▶ **Required action**
Give again, word for word, each line of the data from the first through the one containing "the crowded city". Pictures stay out.

[Recorded information — start]

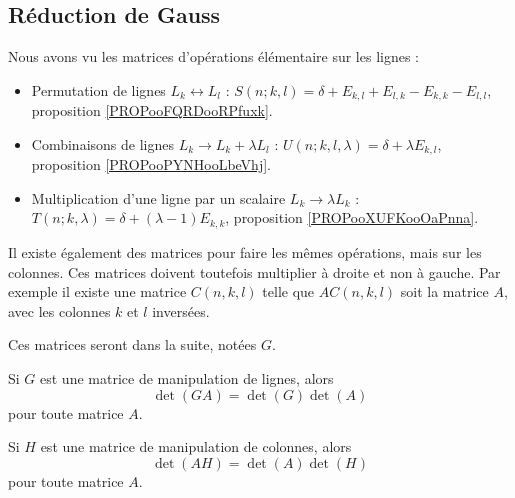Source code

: \subsection{Réduction de Gauss}

\begin{normaltext}		\label{NORMooDXYZooEdnztA}
	Nous avons vu les matrices d'opérations élémentaire sur les lignes :
	\begin{itemize}
		\item Permutation de lignes \( L_k\leftrightarrow L_l\)  : \( S(n;k,l)=\delta+E_{k,l}+E_{l,k}-E_{k,k}-E_{l,l}\), proposition \ref{PROPooFQRDooRPfuxk}.
		\item Combinaisons de lignes \( L_k\to L_k+\lambda L_l\) : \( U(n;k,l,\lambda)=\delta+\lambda E_{k,l}\), proposition \ref{PROPooPYNHooLbeVhj}.
		\item Multiplication d'une ligne par un scalaire \( L_k\to \lambda L_k\) : \( T(n;k,\lambda)=\delta+(\lambda-1)E_{k,k}\), proposition \ref{PROPooXUFKooOaPnna}.
	\end{itemize}

	Il existe également des matrices pour faire les mêmes opérations, mais sur les colonnes. Ces matrices doivent toutefois multiplier à droite et non à gauche. Par exemple il existe une matrice \( C(n,k,l)\) telle que \( AC(n,k,l)\) soit la matrice \( A\), avec les colonnes \( k\) et \( l\) inversées.

\end{normaltext}

Ces matrices seront dans la suite, notées \( G\).

\begin{lemma}		\label{LEMooDXSZooVpbCRj}
	Si \( G\) est une matrice de manipulation de lignes, alors
	\begin{equation}        \label{EQooLQTVooBYjVYl}
		\det(GA)=\det(G)\det(A)
	\end{equation}
	pour toute matrice \( A\).

	Si \( H\) est une matrice de manipulation de colonnes, alors
	\begin{equation}
		\det(AH)=\det(A)\det(H)
	\end{equation}
	pour toute matrice \( A\).
\end{lemma}

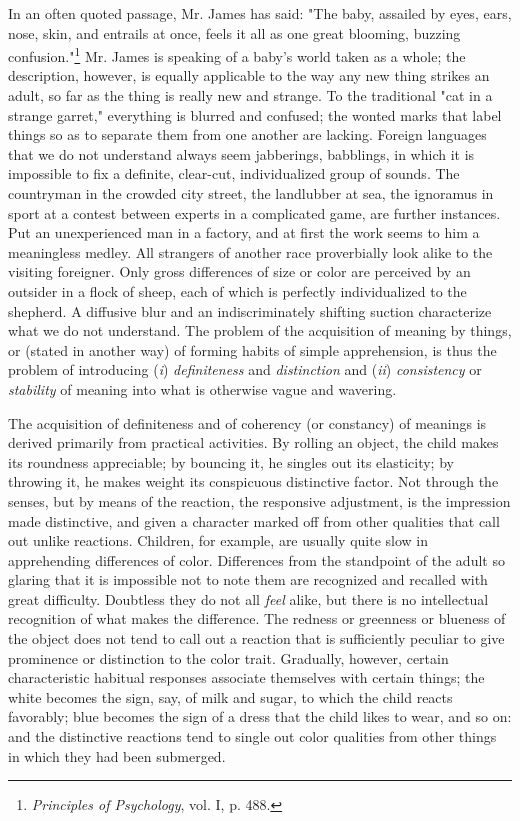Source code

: \documentclass[letterpaper]{book}
\begin{document}
In an often quoted passage, Mr. James has said: "The baby, assailed by
eyes, ears, nose, skin, and entrails at once, feels it all as one great
blooming, buzzing
confusion."\footnote{
\emph{Principles of Psychology}, vol. I, p. 488.
}
Mr. James is speaking of a baby's world taken as a whole; the
description, however, is equally applicable to the way any new thing
strikes an adult, so far as the thing is really new and strange. To the
traditional "cat in a strange garret," everything is blurred and
confused; the wonted marks that label things so as to separate them from
one another are lacking. Foreign languages that we do not understand
always seem jabberings, babblings, in which it is impossible to fix a
definite, clear-cut, individualized group of sounds. The countryman in
the crowded city street, the landlubber at sea, the ignoramus in sport
at a contest between experts in a complicated game, are further
instances. Put an unexperienced man in a factory, and at first the work
seems to him a meaningless medley. All strangers of another race
proverbially look alike to the
visiting
foreigner. Only gross differences of size or color are perceived by an
outsider in a flock of sheep, each of which is perfectly individualized
to the shepherd. A diffusive blur and an indiscriminately shifting
suction characterize what we do not understand. The problem of the
acquisition of meaning by things, or (stated in another way) of forming
habits of simple apprehension, is thus the problem of introducing
(\emph{i}) \emph{definiteness} and \emph{distinction} and (\emph{ii})
\emph{consistency} or \emph{stability} of meaning into what is otherwise
vague and wavering.


The acquisition of definiteness and of coherency (or constancy) of
meanings is derived primarily from practical activities. By rolling an
object, the child makes its roundness appreciable; by bouncing it, he
singles out its elasticity; by throwing it, he makes weight its
conspicuous distinctive factor. Not through the senses, but by means of
the reaction, the responsive adjustment, is the impression made
distinctive, and given a character marked off from other qualities that
call out unlike reactions. Children, for example, are usually quite slow
in apprehending differences of color. Differences from the standpoint of
the adult so glaring that it is impossible not to note them are
recognized and recalled with great difficulty. Doubtless they do not all
\emph{feel} alike, but there is no intellectual recognition of what
makes the difference. The redness or greenness or blueness of the object
does not tend to call out a reaction that is sufficiently peculiar to
give prominence or distinction to the color trait. Gradually, however,
certain characteristic habitual responses associate themselves with
certain things; the white becomes the sign, say, of milk and sugar, to
which the child reacts favorably; blue becomes the sign of a dress that
the child likes to wear, and so on: and
the
distinctive reactions tend to single out color qualities from other
things in which they had been submerged.
\end{document}
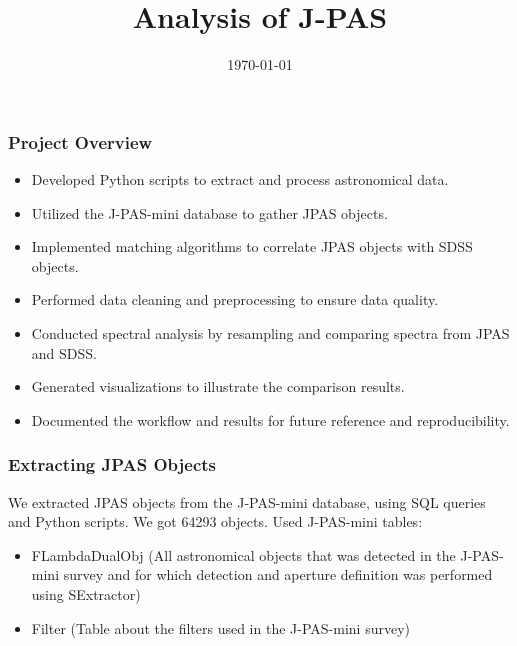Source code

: \documentclass{beamer}
\title{Analysis of J-PAS}
\date{\today}
\newcommand{\mycomment}[1]{}
\begin{document}
\frame{\titlepage}

\mycomment{
\begin{frame}
\frametitle{Slide Title}
Steps:
\begin{itemize}
    \item Extracted JPAS objects from the J-PAS-mini database 
    \item Mathced with the SDSS objects (short description of the matching process)
    \item Selected the objects with spectum in the SDSS database
    \item Resampled the JPAS and the SDSS specta to the same wavelength grid. (short description of the resampling process)
    \item Compared the JPAS and the SDSS spectra (short description of the comparison results)
    \item Future work: (short description of the future work)
\end{itemize}

insert numbers of JPAS objects, SDSS objects, and the number of matched objects
objects with spectra in the SDSS database

\end{frame}
}

\begin{frame}
\frametitle{Project Overview}
\begin{itemize}
    \item Developed Python scripts to extract and process astronomical data.
    \item Utilized the J-PAS-mini database to gather JPAS objects.
    \item Implemented matching algorithms to correlate JPAS objects with SDSS objects.
    \item Performed data cleaning and preprocessing to ensure data quality.
    \item Conducted spectral analysis by resampling and comparing spectra from JPAS and SDSS.\@
    \item Generated visualizations to illustrate the comparison results.
    \item Documented the workflow and results for future reference and reproducibility.
\end{itemize}
\end{frame}

\begin{frame}
\frametitle{Extracting JPAS Objects}
    We extracted JPAS objects from the J-PAS-mini database, using SQL queries and Python scripts. We got 64293 objects.
    Used J-PAS-mini tables: 
    \begin{itemize}
        \item FLambdaDualObj (All astronomical objects that was detected in the J-PAS-mini survey and for which detection and aperture definition was performed using SExtractor)
        \item Filter (Table about the filters used in the J-PAS-mini survey)
    \end{itemize}
\end{frame}
\end{document}

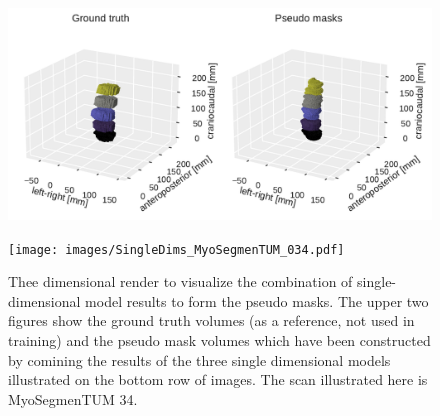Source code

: \begin{figure}
    \centering
    \centering
    \begin{minipage}{.99\textwidth}
        \includegraphics[width=.99\textwidth]{images/GroundTruth_morphComb_MyoSegmenTUM_034.pdf}
    \end{minipage} 
    \vspace{2 mm}
    \begin{minipage}{.99\textwidth}
        \texttt{[image: images/SingleDims\_MyoSegmenTUM\_034.pdf]}
    \end{minipage} 
    \vspace{2 mm}
    \caption{Thee dimensional render to visualize the combination of single-dimensional model results to form the pseudo masks.
    The upper two figures show the ground truth volumes (as a reference, not used in training) and the pseudo mask volumes which have been constructed by comining the results of the three single dimensional models illustrated on the bottom row of images.
    The scan illustrated here is MyoSegmenTUM 34.
    \protect}
\end{figure}


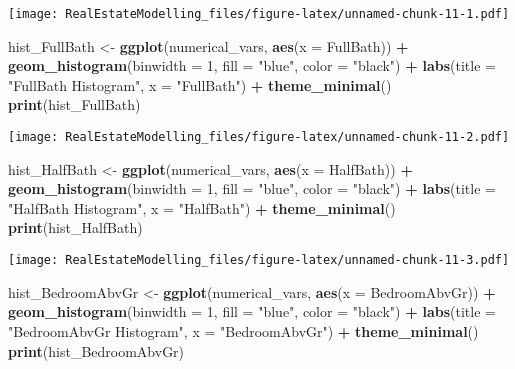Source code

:\documentclass[
]{article}
\newenvironment{Shaded}{\begin{snugshade}}{\end{snugshade}}
\newcommand{\AttributeTok}[1]{\textcolor[rgb]{0.13,0.29,0.53}{#1}}
\newcommand{\DecValTok}[1]{\textcolor[rgb]{0.00,0.00,0.81}{#1}}
\newcommand{\FunctionTok}[1]{\textcolor[rgb]{0.13,0.29,0.53}{\textbf{#1}}}
\newcommand{\NormalTok}[1]{#1}
\newcommand{\OtherTok}[1]{\textcolor[rgb]{0.56,0.35,0.01}{#1}}
\newcommand{\SpecialCharTok}[1]{\textcolor[rgb]{0.81,0.36,0.00}{\textbf{#1}}}
\newcommand{\StringTok}[1]{\textcolor[rgb]{0.31,0.60,0.02}{#1}}
\begin{document}
\texttt{[image: RealEstateModelling\_files/figure-latex/unnamed-chunk-11-1.pdf]}

\begin{Shaded}
\begin{Highlighting}[]
\NormalTok{hist\_FullBath }\OtherTok{\textless{}{-}} \FunctionTok{ggplot}\NormalTok{(numerical\_vars, }\FunctionTok{aes}\NormalTok{(}\AttributeTok{x =}\NormalTok{ FullBath)) }\SpecialCharTok{+}
  \FunctionTok{geom\_histogram}\NormalTok{(}\AttributeTok{binwidth =} \DecValTok{1}\NormalTok{, }\AttributeTok{fill =} \StringTok{"blue"}\NormalTok{, }\AttributeTok{color =} \StringTok{"black"}\NormalTok{) }\SpecialCharTok{+}
  \FunctionTok{labs}\NormalTok{(}\AttributeTok{title =} \StringTok{"FullBath Histogram"}\NormalTok{, }\AttributeTok{x =} \StringTok{"FullBath"}\NormalTok{) }\SpecialCharTok{+}
  \FunctionTok{theme\_minimal}\NormalTok{()}
\FunctionTok{print}\NormalTok{(hist\_FullBath)}
\end{Highlighting}
\end{Shaded}

\texttt{[image: RealEstateModelling\_files/figure-latex/unnamed-chunk-11-2.pdf]}

\begin{Shaded}
\begin{Highlighting}[]
\NormalTok{hist\_HalfBath }\OtherTok{\textless{}{-}} \FunctionTok{ggplot}\NormalTok{(numerical\_vars, }\FunctionTok{aes}\NormalTok{(}\AttributeTok{x =}\NormalTok{ HalfBath)) }\SpecialCharTok{+}
  \FunctionTok{geom\_histogram}\NormalTok{(}\AttributeTok{binwidth =} \DecValTok{1}\NormalTok{, }\AttributeTok{fill =} \StringTok{"blue"}\NormalTok{, }\AttributeTok{color =} \StringTok{"black"}\NormalTok{) }\SpecialCharTok{+}
  \FunctionTok{labs}\NormalTok{(}\AttributeTok{title =} \StringTok{"HalfBath Histogram"}\NormalTok{, }\AttributeTok{x =} \StringTok{"HalfBath"}\NormalTok{) }\SpecialCharTok{+}
  \FunctionTok{theme\_minimal}\NormalTok{()}
\FunctionTok{print}\NormalTok{(hist\_HalfBath)}
\end{Highlighting}
\end{Shaded}

\texttt{[image: RealEstateModelling\_files/figure-latex/unnamed-chunk-11-3.pdf]}

\begin{Shaded}
\begin{Highlighting}[]
\NormalTok{hist\_BedroomAbvGr }\OtherTok{\textless{}{-}} \FunctionTok{ggplot}\NormalTok{(numerical\_vars, }\FunctionTok{aes}\NormalTok{(}\AttributeTok{x =}\NormalTok{ BedroomAbvGr)) }\SpecialCharTok{+}
  \FunctionTok{geom\_histogram}\NormalTok{(}\AttributeTok{binwidth =} \DecValTok{1}\NormalTok{, }\AttributeTok{fill =} \StringTok{"blue"}\NormalTok{, }\AttributeTok{color =} \StringTok{"black"}\NormalTok{) }\SpecialCharTok{+}
  \FunctionTok{labs}\NormalTok{(}\AttributeTok{title =} \StringTok{"BedroomAbvGr Histogram"}\NormalTok{, }\AttributeTok{x =} \StringTok{"BedroomAbvGr"}\NormalTok{) }\SpecialCharTok{+}
  \FunctionTok{theme\_minimal}\NormalTok{()}
\FunctionTok{print}\NormalTok{(hist\_BedroomAbvGr)}
\end{Highlighting}
\end{Shaded}
\end{document}

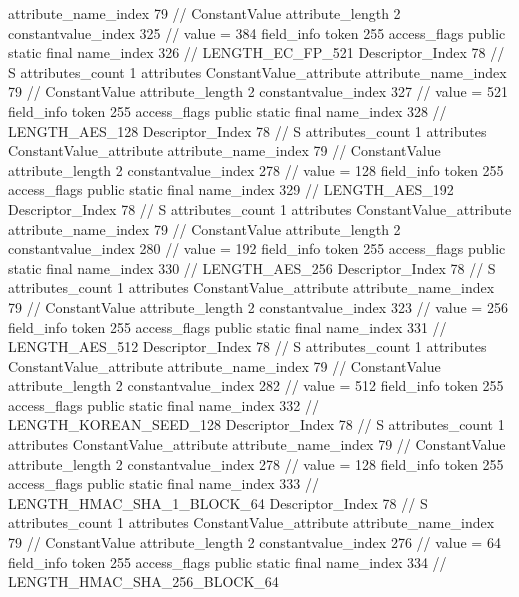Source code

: {{{{{{{					attribute_name_index	79		// ConstantValue
					attribute_length	2
					constantvalue_index	325		// value = 384
				}
				}
			}
			field_info {
				token	255
				access_flags	public static final
				name_index	326		// LENGTH_EC_FP_521
				Descriptor_Index	78		// S
				attributes_count	1
				attributes {
				ConstantValue_attribute {
					attribute_name_index	79		// ConstantValue
					attribute_length	2
					constantvalue_index	327		// value = 521
				}
				}
			}
			field_info {
				token	255
				access_flags	public static final
				name_index	328		// LENGTH_AES_128
				Descriptor_Index	78		// S
				attributes_count	1
				attributes {
				ConstantValue_attribute {
					attribute_name_index	79		// ConstantValue
					attribute_length	2
					constantvalue_index	278		// value = 128
				}
				}
			}
			field_info {
				token	255
				access_flags	public static final
				name_index	329		// LENGTH_AES_192
				Descriptor_Index	78		// S
				attributes_count	1
				attributes {
				ConstantValue_attribute {
					attribute_name_index	79		// ConstantValue
					attribute_length	2
					constantvalue_index	280		// value = 192
				}
				}
			}
			field_info {
				token	255
				access_flags	public static final
				name_index	330		// LENGTH_AES_256
				Descriptor_Index	78		// S
				attributes_count	1
				attributes {
				ConstantValue_attribute {
					attribute_name_index	79		// ConstantValue
					attribute_length	2
					constantvalue_index	323		// value = 256
				}
				}
			}
			field_info {
				token	255
				access_flags	public static final
				name_index	331		// LENGTH_AES_512
				Descriptor_Index	78		// S
				attributes_count	1
				attributes {
				ConstantValue_attribute {
					attribute_name_index	79		// ConstantValue
					attribute_length	2
					constantvalue_index	282		// value = 512
				}
				}
			}
			field_info {
				token	255
				access_flags	public static final
				name_index	332		// LENGTH_KOREAN_SEED_128
				Descriptor_Index	78		// S
				attributes_count	1
				attributes {
				ConstantValue_attribute {
					attribute_name_index	79		// ConstantValue
					attribute_length	2
					constantvalue_index	278		// value = 128
				}
				}
			}
			field_info {
				token	255
				access_flags	public static final
				name_index	333		// LENGTH_HMAC_SHA_1_BLOCK_64
				Descriptor_Index	78		// S
				attributes_count	1
				attributes {
				ConstantValue_attribute {
					attribute_name_index	79		// ConstantValue
					attribute_length	2
					constantvalue_index	276		// value = 64
				}
				}
			}
			field_info {
				token	255
				access_flags	public static final
				name_index	334		// LENGTH_HMAC_SHA_256_BLOCK_64
}}}}}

[Recorded information — finish]

▶ **Exercise result**
Source code

: \subsection{Réduction de Gauss}

\begin{normaltext}		\label{NORMooDXYZooEdnztA}
	Nous avons vu les matrices d'opérations élémentaire sur les lignes :
	\begin{itemize}
		\item Permutation de lignes \( L_k\leftrightarrow L_l\)  : \( S(n;k,l)=\delta+E_{k,l}+E_{l,k}-E_{k,k}-E_{l,l}\), proposition \ref{PROPooFQRDooRPfuxk}.
		\item Combinaisons de lignes \( L_k\to L_k+\lambda L_l\) : \( U(n;k,l,\lambda)=\delta+\lambda E_{k,l}\), proposition \ref{PROPooPYNHooLbeVhj}.
		\item Multiplication d'une ligne par un scalaire \( L_k\to \lambda L_k\) : \( T(n;k,\lambda)=\delta+(\lambda-1)E_{k,k}\), proposition \ref{PROPooXUFKooOaPnna}.
	\end{itemize}

	Il existe également des matrices pour faire les mêmes opérations, mais sur les colonnes. Ces matrices doivent toutefois multiplier à droite et non à gauche. Par exemple il existe une matrice \( C(n,k,l)\) telle que \( AC(n,k,l)\) soit la matrice \( A\), avec les colonnes \( k\) et \( l\) inversées.

\end{normaltext}

Ces matrices seront dans la suite, notées \( G\).

\begin{lemma}		\label{LEMooDXSZooVpbCRj}
	Si \( G\) est une matrice de manipulation de lignes, alors
	\begin{equation}        \label{EQooLQTVooBYjVYl}
		\det(GA)=\det(G)\det(A)
	\end{equation}
	pour toute matrice \( A\).

	Si \( H\) est une matrice de manipulation de colonnes, alors
	\begin{equation}
		\det(AH)=\det(A)\det(H)
	\end{equation}
	pour toute matrice \( A\).
\end{lemma}

Source code

: \documentclass[letterpaper]{book}
\begin{document}
In an often quoted passage, Mr. James has said: "The baby, assailed by
eyes, ears, nose, skin, and entrails at once, feels it all as one great
blooming, buzzing
confusion."\footnote{
\emph{Principles of Psychology}, vol. I, p. 488.
}
Mr. James is speaking of a baby's world taken as a whole; the
description, however, is equally applicable to the way any new thing
strikes an adult, so far as the thing is really new and strange. To the
traditional "cat in a strange garret," everything is blurred and
confused; the wonted marks that label things so as to separate them from
one another are lacking. Foreign languages that we do not understand
always seem jabberings, babblings, in which it is impossible to fix a
definite, clear-cut, individualized group of sounds. The countryman in
the crowded city street, the landlubber at sea, the ignoramus in sport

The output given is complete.